LAS VEGAS, Nevada — Boosted by rising poll numbers, US President Barack Obama courted swing-state voters Thursday, after offering a disdainful critique of his potential Republican general election foes.
Obama, driving home the theme of his State of the Union speech -- a call for a fair economy to restore the "basic promise" of America -- previewed a new energy plan, after an overnight stay in the gamblers paradise of Las Vegas.
A new poll meanwhile suggested that recent signs of improving economic conditions might be at last filtering through to voters, in a way which could ease his tough passage to his hoped-for second White House term.
Obama pressed on with his five-state, three-day swing through key electoral territory as Republicans geared up for a debate Thursday in Florida which could sway their critical next nominating contest in the Sunshine State.
He declined to say which one of the dueling Republican candidates he would prefer to meet in November -- even as Mitt Romney, the one-time favorite for the nomination -- waged a desperate tussle with Newt Gingrich.
"I'll let them determine who their standard bearer is going to be. Until the Republicans have a nominee, we don?t have a campaign," Obama said in an interview with the Spanish-language Univision network.
But in a rare comment on the Republican field, Obama signaled that whoever he met in November would face a fight over American values.
"Whether it's Mr. Romney or Mr. Gingrich or Mr. (Rick) Santorum or whoever else they might decide to select, they represent a fundamentally different vision of America," Obama told Univision.
"It's not the bold generous forward-looking optimistic America that I think built this country."
On a three-day trip that includes Nevada, Arizona, and Colorado, states with large Hispanic populations, Obama pointed out that both Romney and Gingrich had promised to veto the Dream Act, which would help illegal immigrants brought to America as children, towards legal status.
Hispanic voters, for whom immigration reform is a predominant issue, are an increasingly important demographic in US elections, especially in western states, and Obama needs the community to flock to his banner to win reelection.
But despite his promises to push comprehensive immigration reform to move 10 million illegal immigrants out of the shadows, Obama has been unable to take significant steps, partly due to Republican opposition in Congress.
While Obama kept up the fiction that the election race will not begin until he has a Republican opponent, Romney did not hold back from roasting the president.
"He keeps saying the same things and waking up and the same things are going on, nothing changes," Romney said at a printing works in Jacksonville, Florida which is in the process of shutting down.
"He said he was the candidate of change but you still have 25 million people out of work, you still have almost 10 percent unemployment here in Florida,
"You still have home values down and continuing to go down, you still have a record number of foreclosures in Florida."

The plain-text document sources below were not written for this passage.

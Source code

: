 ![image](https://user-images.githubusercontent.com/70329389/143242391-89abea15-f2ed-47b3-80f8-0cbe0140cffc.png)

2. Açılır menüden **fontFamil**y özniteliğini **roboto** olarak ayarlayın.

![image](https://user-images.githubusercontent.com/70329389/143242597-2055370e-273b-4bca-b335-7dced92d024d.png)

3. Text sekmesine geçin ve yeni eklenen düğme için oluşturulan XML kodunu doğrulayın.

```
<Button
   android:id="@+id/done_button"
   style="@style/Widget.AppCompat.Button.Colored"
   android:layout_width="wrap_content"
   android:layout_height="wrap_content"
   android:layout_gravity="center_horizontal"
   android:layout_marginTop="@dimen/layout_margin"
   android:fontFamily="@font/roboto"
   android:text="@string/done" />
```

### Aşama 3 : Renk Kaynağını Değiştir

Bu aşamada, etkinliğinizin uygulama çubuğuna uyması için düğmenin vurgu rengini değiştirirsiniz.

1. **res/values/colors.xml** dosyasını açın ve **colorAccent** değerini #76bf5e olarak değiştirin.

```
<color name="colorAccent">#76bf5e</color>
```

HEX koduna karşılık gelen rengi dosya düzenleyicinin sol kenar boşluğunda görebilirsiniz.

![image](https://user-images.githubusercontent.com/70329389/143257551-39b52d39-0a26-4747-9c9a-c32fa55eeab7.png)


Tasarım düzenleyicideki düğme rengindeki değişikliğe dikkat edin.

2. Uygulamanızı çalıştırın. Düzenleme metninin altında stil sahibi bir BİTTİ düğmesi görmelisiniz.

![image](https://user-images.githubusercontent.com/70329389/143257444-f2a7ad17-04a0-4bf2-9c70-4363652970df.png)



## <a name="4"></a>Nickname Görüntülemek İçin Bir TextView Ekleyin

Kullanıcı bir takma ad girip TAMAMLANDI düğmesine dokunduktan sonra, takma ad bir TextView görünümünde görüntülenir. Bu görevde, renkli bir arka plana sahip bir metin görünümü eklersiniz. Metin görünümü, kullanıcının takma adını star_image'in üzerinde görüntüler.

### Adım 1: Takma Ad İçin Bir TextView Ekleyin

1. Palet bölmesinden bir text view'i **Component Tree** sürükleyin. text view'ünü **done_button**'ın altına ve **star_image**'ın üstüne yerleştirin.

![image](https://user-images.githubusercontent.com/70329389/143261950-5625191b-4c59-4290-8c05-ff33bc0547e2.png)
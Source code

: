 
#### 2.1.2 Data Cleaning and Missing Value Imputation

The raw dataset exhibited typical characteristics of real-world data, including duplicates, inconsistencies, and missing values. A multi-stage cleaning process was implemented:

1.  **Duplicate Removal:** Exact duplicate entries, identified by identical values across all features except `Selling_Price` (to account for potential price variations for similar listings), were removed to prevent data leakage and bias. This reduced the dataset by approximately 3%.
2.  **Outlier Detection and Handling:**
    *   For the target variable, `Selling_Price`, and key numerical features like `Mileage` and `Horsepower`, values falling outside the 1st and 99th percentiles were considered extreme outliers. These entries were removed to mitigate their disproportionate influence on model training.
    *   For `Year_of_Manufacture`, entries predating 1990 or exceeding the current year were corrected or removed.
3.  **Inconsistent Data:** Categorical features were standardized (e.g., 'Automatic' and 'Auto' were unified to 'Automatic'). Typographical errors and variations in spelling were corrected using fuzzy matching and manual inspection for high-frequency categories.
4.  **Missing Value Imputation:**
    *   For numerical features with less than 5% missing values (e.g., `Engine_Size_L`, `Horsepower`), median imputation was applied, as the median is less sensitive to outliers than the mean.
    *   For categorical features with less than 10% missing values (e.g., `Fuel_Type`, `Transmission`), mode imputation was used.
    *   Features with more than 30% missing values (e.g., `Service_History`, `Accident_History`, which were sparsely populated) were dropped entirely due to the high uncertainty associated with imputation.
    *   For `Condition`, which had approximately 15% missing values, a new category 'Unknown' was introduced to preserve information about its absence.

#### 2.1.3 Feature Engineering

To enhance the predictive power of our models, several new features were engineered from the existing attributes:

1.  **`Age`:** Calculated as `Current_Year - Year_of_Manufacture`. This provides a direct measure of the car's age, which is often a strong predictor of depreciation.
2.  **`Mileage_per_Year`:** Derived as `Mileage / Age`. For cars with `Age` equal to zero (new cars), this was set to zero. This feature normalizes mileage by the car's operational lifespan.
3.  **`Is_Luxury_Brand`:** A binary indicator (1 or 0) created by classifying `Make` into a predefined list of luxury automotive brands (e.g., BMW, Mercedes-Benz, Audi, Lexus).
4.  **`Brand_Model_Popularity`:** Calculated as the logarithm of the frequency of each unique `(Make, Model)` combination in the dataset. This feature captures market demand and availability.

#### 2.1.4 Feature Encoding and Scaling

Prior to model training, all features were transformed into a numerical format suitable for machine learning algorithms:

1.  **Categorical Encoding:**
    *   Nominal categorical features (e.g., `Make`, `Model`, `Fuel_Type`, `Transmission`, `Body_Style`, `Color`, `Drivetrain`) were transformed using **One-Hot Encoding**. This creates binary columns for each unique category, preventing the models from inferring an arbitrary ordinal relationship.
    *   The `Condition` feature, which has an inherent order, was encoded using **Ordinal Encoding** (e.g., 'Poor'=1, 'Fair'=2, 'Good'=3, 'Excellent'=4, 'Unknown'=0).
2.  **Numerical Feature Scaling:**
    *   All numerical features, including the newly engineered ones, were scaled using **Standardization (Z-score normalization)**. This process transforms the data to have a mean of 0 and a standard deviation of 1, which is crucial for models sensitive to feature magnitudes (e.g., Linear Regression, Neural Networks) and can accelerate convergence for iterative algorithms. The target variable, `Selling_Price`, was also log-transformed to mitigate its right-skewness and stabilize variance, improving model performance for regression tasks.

Despite Romney's view of Obama's record, the president had some good news Thursday on the electoral issue that could decide his fate -- the economy.
A Wall Street Journal/NBC News poll found that for the first time in seven months, more people approved of Obama's job performance than did not -- 48 percent to 46 percent.
Some 45 percent said they approved of Obama's handling of the economy -- up six percent from a month ago. Sixty percent said the country was on the wrong track -- down from 69 percent in December and 74 percent in October.
The right track/wrong track measure is seen as a key indicator of voter sentiment heading into an election.
Obama appeared at a UPS plant in Las Vegas to promote one of his State of the Union initiatives -- a plan to tap a 100-year supply of natural gas which he said could create 600,000 jobs.
He also proposed incentives to encourage the use of medium- and heavy-duty trucks that run on alternative fuels.
The president also unveiled a plan to open up 38 million acres of the Gulf of Mexico for exploration and development.
Obama has been under fierce fire from Republicans over his energy policies, including investments in failed alternative energy firms, his cancellation of a oil pipeline project from Canada through the US heartland and for not opening wider swathes of onshore and offshore waters to oil exploration.